Part 3 — Enterprise Application

Hierarchical Planning and Structured Reasoning

A major US bank's technology transformation team spent six months developing a five-year IT modernization plan with a top consulting firm. The plan ran to 400 pages and covered 180 legacy systems across 23 business divisions. Three months after delivery, the internal architecture team found 14 initiatives that were semantically redundant, 6 initiative pairs sequenced in violation of their stated dependencies, and 3 strategic goals that directly contradicted each other.

The consulting firm had not been careless.
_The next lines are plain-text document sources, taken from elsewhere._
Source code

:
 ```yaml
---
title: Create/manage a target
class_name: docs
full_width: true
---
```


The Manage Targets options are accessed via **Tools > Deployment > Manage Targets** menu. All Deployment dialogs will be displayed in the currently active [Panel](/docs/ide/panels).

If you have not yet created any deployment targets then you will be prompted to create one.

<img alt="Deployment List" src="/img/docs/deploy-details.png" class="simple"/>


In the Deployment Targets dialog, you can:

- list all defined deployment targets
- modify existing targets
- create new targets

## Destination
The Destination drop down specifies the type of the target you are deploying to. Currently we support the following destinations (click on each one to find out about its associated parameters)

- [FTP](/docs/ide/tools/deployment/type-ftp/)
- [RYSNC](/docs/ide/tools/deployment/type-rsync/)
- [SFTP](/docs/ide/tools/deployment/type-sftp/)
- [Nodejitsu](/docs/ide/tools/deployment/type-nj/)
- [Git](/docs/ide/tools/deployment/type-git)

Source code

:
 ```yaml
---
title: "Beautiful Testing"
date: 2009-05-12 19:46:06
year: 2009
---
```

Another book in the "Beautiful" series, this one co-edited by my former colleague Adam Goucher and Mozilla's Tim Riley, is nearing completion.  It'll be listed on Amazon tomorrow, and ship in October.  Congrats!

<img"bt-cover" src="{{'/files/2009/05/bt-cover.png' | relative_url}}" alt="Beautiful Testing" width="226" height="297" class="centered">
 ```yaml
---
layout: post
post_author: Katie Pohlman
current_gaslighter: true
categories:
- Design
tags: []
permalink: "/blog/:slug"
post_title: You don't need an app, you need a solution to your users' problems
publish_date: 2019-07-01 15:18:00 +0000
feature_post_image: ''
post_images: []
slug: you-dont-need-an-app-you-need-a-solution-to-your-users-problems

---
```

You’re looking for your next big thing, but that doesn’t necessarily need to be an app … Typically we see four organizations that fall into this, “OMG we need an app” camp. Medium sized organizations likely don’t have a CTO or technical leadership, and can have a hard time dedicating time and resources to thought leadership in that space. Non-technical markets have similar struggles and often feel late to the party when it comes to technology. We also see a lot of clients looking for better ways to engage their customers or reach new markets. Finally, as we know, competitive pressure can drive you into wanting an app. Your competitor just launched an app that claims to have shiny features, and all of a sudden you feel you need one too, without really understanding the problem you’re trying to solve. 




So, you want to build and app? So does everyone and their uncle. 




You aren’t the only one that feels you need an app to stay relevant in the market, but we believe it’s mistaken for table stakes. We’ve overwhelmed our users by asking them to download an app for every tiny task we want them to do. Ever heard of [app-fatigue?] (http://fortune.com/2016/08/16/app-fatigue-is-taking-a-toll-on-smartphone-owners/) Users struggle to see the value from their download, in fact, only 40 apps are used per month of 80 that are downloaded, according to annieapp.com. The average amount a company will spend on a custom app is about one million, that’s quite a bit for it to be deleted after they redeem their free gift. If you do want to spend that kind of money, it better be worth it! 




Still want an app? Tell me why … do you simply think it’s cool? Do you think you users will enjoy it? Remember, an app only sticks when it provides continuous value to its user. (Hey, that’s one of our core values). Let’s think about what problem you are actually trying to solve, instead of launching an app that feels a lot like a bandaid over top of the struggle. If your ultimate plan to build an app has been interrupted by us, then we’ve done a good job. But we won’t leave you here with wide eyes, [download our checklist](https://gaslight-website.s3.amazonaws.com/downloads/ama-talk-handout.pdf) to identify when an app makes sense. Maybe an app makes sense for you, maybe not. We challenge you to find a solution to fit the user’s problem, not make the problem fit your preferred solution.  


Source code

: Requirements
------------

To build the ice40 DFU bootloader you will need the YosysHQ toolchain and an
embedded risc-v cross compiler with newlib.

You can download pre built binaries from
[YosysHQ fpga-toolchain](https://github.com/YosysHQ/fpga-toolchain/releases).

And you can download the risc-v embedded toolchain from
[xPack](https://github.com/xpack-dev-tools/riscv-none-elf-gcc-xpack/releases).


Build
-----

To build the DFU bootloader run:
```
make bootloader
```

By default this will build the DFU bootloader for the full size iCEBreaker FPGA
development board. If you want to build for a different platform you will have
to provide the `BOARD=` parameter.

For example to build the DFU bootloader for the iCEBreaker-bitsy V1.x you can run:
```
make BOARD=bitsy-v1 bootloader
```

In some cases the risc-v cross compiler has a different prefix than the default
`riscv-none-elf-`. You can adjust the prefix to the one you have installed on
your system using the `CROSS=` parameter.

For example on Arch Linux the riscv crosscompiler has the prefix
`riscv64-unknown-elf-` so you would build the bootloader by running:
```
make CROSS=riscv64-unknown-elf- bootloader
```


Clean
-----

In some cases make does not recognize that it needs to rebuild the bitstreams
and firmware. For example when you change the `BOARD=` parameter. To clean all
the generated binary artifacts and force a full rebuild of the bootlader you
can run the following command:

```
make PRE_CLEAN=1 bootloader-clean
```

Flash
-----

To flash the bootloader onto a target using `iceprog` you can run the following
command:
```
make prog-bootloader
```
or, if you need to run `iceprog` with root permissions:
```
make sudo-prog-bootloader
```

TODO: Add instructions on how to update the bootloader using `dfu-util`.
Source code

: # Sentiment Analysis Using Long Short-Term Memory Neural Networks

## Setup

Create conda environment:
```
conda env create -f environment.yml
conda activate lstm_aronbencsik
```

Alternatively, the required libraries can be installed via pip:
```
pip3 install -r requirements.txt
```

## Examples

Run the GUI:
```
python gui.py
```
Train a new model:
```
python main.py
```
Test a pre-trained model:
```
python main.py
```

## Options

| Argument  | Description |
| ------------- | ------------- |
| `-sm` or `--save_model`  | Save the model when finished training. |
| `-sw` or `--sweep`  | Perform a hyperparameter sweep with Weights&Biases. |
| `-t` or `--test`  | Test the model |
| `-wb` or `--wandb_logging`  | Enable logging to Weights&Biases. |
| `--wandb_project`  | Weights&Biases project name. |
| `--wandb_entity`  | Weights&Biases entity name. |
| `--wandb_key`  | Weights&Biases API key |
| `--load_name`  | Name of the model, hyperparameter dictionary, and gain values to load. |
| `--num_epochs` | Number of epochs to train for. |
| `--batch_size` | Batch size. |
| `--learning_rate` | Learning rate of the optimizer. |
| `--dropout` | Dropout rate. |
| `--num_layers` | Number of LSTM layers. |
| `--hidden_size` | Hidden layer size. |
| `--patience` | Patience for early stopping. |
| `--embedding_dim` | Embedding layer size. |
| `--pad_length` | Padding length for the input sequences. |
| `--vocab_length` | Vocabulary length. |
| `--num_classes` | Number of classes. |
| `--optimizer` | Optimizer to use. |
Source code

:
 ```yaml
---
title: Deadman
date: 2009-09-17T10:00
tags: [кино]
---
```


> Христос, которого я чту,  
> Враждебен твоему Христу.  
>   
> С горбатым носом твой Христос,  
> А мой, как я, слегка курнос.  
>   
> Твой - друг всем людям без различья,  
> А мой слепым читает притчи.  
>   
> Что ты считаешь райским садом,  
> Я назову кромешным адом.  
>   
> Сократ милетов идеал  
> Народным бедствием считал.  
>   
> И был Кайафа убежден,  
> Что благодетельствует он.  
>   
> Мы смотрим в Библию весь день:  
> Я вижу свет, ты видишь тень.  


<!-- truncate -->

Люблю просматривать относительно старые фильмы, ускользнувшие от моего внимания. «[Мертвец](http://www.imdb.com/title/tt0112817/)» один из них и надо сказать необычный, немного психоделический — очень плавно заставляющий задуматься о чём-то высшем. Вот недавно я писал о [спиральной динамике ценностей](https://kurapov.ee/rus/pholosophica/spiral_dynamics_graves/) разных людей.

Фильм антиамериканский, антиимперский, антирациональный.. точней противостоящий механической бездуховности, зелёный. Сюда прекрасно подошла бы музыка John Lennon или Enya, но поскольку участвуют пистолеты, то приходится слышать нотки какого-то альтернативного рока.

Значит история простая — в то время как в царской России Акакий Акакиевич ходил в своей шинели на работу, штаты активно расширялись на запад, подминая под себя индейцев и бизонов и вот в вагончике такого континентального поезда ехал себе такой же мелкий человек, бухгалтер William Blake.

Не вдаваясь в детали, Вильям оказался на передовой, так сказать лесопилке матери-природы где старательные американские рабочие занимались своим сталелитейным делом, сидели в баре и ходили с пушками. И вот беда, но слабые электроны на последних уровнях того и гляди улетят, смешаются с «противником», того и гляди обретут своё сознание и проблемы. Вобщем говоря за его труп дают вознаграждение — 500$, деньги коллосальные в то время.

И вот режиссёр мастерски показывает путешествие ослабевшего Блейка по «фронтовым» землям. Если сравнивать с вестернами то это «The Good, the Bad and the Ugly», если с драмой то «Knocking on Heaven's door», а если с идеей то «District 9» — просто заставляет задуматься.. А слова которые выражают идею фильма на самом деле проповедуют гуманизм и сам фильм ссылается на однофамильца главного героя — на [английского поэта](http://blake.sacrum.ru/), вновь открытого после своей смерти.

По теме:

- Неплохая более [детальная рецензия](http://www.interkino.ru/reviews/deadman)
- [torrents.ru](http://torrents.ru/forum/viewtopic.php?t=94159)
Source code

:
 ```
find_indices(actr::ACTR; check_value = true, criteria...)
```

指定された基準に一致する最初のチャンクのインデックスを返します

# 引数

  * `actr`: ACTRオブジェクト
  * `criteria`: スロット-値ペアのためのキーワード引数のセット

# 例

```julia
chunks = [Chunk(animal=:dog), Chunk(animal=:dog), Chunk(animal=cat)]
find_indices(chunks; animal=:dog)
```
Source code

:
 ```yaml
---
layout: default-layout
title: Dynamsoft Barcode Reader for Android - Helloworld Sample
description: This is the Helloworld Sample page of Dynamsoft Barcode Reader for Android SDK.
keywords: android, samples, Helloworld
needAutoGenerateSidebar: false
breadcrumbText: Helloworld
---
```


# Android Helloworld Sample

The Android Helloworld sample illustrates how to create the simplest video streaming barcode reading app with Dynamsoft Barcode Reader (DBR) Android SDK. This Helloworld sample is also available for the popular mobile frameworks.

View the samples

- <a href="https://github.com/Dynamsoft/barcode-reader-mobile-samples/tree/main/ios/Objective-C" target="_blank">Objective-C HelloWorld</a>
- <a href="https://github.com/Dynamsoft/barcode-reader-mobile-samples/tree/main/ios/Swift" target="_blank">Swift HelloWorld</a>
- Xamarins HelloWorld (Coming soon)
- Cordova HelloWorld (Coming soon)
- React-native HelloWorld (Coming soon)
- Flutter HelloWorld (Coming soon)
They had used structured workshops, document templates, and LLM-assisted drafting. The problem was structural: LLM-assisted drafting generates each section with limited semantic reference to the others. The sections were individually coherent. The plan was not.

This chapter covers the LCM architecture for hierarchical planning — how concept-space arithmetic enables consistency checks across plan levels, and how to build a planning assistant that catches failures before they reach delivery.

11.1 Why Planning Fails at Token Level

Hierarchical plans have a structure that token-level generation handles poorly: a goal decomposes into initiatives, initiatives decompose into workstreams, workstreams decompose into projects, projects decompose into tasks. Consistency must hold both vertically (each level semantically aligned with the level above) and horizontally (elements at the same level not redundant or contradictory).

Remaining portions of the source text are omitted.